==== Data records ====
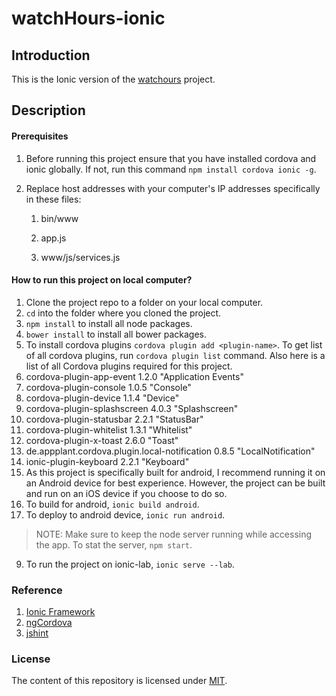 # watchHours-ionic

## Introduction

This is the Ionic version of the [watchours](https://watch-hours.herokuapp.com/) project.

## Description

#### Prerequisites

1. Before running this project ensure that you have installed cordova and ionic globally. If not, run this command `npm install cordova ionic -g`.

2. Replace host addresses with your computer's IP addresses specifically in these files:
    
    1. bin/www
    
    2. app.js
    
    3. www/js/services.js

#### How to run this project on local computer?

1. Clone the project repo to a folder on your local computer.
2. `cd` into the folder where you cloned the project.
3. `npm install` to install all node packages.
4. `bower install` to install all bower packages.
5. To install cordova plugins `cordova plugin add <plugin-name>`.
  To get list of all cordova plugins, run `cordova plugin list` command.
  Also here is a list of all Cordova plugins required for this project.
  1. cordova-plugin-app-event 1.2.0 "Application Events"
  2. cordova-plugin-console 1.0.5 "Console"
  3. cordova-plugin-device 1.1.4 "Device"
  4. cordova-plugin-splashscreen 4.0.3 "Splashscreen"
  5. cordova-plugin-statusbar 2.2.1 "StatusBar"
  6. cordova-plugin-whitelist 1.3.1 "Whitelist"
  7. cordova-plugin-x-toast 2.6.0 "Toast"
  8. de.appplant.cordova.plugin.local-notification 0.8.5 "LocalNotification"
  9. ionic-plugin-keyboard 2.2.1 "Keyboard"
6. As this project is specifically built for android, I recommend running it on an Android device for best experience. However, the project can be built and run on an iOS device if you choose to do so.
7. To build for android, `ionic build android`.
8. To deploy to android device, `ionic run android`.
  >NOTE: Make sure to keep the node server running while accessing the app. To stat the server, `npm start`.
9. To run the project on ionic-lab, `ionic serve --lab`.

### Reference
1. [Ionic Framework](http://ionicframework.com/docs/v1/)
2. [ngCordova](http://ngcordova.com/)
3. [jshint](http://jshint.com/)

### License
The content of this repository is licensed under [MIT](https://choosealicense.com/licenses/mit/).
====
• _What to do_: Pull every line containing the word "running" out of the entries above.

• _Result of this exercise_:
1. Before running this project ensure that you have installed cordova and ionic globally. If not, run this command `npm install cordova ionic -g`.
6. As this project is specifically built for android, I recommend running it on an Android device for best experience. However, the project can be built and run on an iOS device if you choose to do so.
  >NOTE: Make sure to keep the node server running while accessing the app. To stat the server, `npm start`.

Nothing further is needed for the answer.